Kaynak: Ellerimde Bir Göztaşı


Re: Şiire Dair

Abdullah keşke gönderdiği şiirlerle ilgili düşündüklerini, hissettiklerini de bizimle paylaşsa; "şiire dair" bir tartışmaya da önayak olsa... Smile


Re: Şiire Dair

Filbahriyi merak etmiştim, şöyle bir şey çıktı.

Dolkuşunu bulamadım, çirozu da hep merak ederdim, uskumru balığının yeni yumurtlamışına denirmiş. Shock

Uskumruyu şöyle bir hatırlayalım, yeni yavrulamaışını siz düşünün artık. Laughing out loud


Re: Şiire Dair

Teşekkürler Abdullah ve Çağdaş.
Abdullah bir de kaynak belirtse... Cheers


Re: Şiire Dair

""
Nefes aldıkça filbahriler köpürüyordu sulardan

Söz konusu çiçeğin fotoğrafını gördüğümde yukarıdaki satırın gücü iyice ortaya çıktı.
Teşekkürler Çağdaş.


Re: Şiire Dair

Şiirleri internetten bulup eklediğim için şairlerin kitaplarından kaynak gösteremeyeceğim. Yukarıya şiirleri bulduğum siteleri ekledim.

""
Abdullah keşke gönderdiği şiirlerle ilgili düşündüklerini, hissettiklerini de bizimle paylaşsa; "şiire dair" bir tartışmaya da önayak olsa... Smile

Haklısın Eren, bu iki şiiri eklerken bunu istemiştim. Özellikle ilk şiir birkaç gündür kafamın içinde dolanıp duruyor. Şairin özellikle "kalabalık" gibi çoğul anlam taşıyan sözcüğü şiirde çokluk ekiyle kullanmayı seçmesi dikkatimi çekti. Şu anki kanım, kalabalık çağrışımları bakımından pek de kişide olumlu, sıcak bir anlam aşılamaz. Burada çokluk ekiyle onun bu yönünü daha da pekiştirmiş olabilir mi? Her bir yazınsal ürünün eksenini bildiğiniz gibi kimi duygu veya düşünceler oluşturur. Şiirin farkı sanırım bunları daha da derinleştirmesinde, detaylandırmasında yatıyor. Bu şiirdeki "yalnızlık"ın niteliği kimi zaman yaşadığımız; ancak dile vurulmadığından ete kemiğe bürünmeyen türden bir yalnızlık. Şair bunu çok güzel ifade ediyor. "Yavaş yavaş" ikilemesinin sıklıkla kullanılması da bunu doğrular nitelikte. Çevremizdekilerle birlikte geçirilen zamanı, kurulan bozulan dostlukları, kimi zaman yakın kimi zaman da yabancı oluşu tek bir ikilemeyle anlatıveriyor. Bunlar şu birkaç gündür kafamda dolaşan, şiirle ilgili düzensiz kanılar.


Re: Şiire Dair

abdullah şahin dedi ki:
Şiirleri internetten bulup eklediğim için şairlerin kitaplarından kaynak gösteremeyeceğim. Yukarıya şiirleri bulduğum siteleri ekledim.

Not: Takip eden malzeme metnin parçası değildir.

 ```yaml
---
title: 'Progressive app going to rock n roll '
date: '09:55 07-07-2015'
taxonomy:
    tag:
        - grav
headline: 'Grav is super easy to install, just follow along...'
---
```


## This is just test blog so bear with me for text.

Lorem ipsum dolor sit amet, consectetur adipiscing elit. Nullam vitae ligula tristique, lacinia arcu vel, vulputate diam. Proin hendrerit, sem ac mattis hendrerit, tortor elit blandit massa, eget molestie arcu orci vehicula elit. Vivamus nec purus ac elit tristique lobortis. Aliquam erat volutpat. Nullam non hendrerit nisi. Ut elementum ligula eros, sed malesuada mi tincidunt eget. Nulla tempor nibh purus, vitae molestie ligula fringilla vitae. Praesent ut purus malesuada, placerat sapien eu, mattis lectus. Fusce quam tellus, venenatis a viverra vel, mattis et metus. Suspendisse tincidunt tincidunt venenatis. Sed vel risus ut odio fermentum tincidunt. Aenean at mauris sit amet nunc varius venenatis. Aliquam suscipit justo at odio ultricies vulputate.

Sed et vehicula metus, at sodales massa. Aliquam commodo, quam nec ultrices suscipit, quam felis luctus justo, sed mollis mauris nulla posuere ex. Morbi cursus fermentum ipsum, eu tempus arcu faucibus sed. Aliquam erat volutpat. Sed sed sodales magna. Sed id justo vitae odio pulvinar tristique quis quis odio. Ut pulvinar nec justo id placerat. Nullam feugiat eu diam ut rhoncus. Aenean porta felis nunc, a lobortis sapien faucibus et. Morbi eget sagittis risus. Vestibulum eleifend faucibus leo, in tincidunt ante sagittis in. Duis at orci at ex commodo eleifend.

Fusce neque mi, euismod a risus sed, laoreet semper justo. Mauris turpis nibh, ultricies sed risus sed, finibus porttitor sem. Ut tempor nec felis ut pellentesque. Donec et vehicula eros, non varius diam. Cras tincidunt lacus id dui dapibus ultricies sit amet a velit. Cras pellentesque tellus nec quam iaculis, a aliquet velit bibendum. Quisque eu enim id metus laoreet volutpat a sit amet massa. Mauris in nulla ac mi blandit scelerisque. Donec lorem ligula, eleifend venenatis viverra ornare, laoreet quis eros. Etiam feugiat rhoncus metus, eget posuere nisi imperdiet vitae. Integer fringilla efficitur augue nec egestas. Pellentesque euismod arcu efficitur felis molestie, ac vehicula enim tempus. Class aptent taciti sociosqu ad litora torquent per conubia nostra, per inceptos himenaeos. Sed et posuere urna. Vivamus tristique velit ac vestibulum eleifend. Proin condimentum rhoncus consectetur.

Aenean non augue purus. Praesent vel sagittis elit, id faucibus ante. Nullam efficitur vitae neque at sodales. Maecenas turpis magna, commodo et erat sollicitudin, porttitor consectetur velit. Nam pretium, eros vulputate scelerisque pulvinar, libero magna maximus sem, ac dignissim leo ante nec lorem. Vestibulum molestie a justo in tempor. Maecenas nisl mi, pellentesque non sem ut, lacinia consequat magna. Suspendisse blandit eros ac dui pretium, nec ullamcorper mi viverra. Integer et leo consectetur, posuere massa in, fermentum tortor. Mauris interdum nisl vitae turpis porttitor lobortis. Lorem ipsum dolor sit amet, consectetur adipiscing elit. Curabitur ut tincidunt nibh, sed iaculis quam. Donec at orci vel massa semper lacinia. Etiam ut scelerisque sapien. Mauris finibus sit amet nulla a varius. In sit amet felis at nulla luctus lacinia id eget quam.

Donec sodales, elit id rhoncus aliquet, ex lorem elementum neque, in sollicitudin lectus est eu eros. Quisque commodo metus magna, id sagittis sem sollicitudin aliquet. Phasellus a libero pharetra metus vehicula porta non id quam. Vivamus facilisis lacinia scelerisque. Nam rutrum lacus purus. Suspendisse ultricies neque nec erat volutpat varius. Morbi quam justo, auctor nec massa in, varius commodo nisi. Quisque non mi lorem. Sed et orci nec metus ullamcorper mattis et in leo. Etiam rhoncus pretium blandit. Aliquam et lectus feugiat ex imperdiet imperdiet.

Kaynağın sorgulanabilirliği açısından bunu çok önemsiyorum. Bu durumda alıntıyı yapan kişi, şiirde yanlış yazılmış dizeler, hatalı adlandırma, yanlış yazar ismi kullanma gibi bir yığın sıkıntıdan da kendini kurtarmış oluyor diye düşünüyorum. Günümüzde bilginin yokluğundan çok ulaşılan bilginin kirliliği büyük sorun gibi geliyor bana.

Teşekkürler. Good


Re: Şiire Dair

nurten aksakal dedi ki:
""
Nefes aldıkça filbahriler köpürüyordu sulardan

Söz konusu çiçeğin fotoğrafını gördüğümde yukarıdaki satırın gücü iyice ortaya çıktı.
Teşekkürler Çağdaş.

Teşekkürler Utangaç Forumun yorulmak bilmez araştırmacılarına özendim, ne nedir, ben de biraz bakayım dedim. :geek:


Re: Şiire Dair

""
Ben Ruhi Bey Nasılım
(...)

VI
Nasıl olacaksınız Ruhi Bey
Bugün de erkencisiniz Ruhi Bey
Şarapla bira mı içiyorsunuz Ruhi Bey
Böyle sabah sabah Ruhi Bey
Akşam akşam Ruhi Bey
Akşam sabah Ruhi Bey
Cıgara alır mıydınız Ruhi Bey
Yakalım Ruhi Bey, yakalım
Böyle üşümüyor musunuz Ruhi Bey
Benim de ayakkabılarım su alıyor Ruhi Bey
Ne olur ne olmaz
Önümüz kış Ruhi Bey
Ee, daha nasılsınız Ruhi Bey
- İyiyim, iyiyim.

(Gelsem gelsem bir solgunluktan gelirim
Kızgın bir sardunyanın üstelik üvey çocuğu
Pembe pembe azarlanırım
O ölür ben azarlanırım
Kocaman bir konakta uzarım kısalırım
Ellerim tırnaklarım
Yeni kırpılmış bir koyun derisi gibi pespembe
Ve sıcak
Gözlerim, gözlerim benim
Denizi ilk defa gören bir çocuğun
Birdenbire yaşlanması neyse.)

Sizinle görüşelim Ruhi Bey
Vaktim yok, vaktim yok
Ruhi Bey, görüşelim
Vaktim yok görüşmeye kimseyle
Ruhi Bey!
Kendimle bile, kendimle bile.
(Olmaz ki, kimse kimseyi sevemez
Ama hiç kimse.)

Edip Cansever
Sonrası Kalır
YKY

Benim için varsa yoksa Edip Cansever, diyerek bir parça canlandırayım şu başlığı.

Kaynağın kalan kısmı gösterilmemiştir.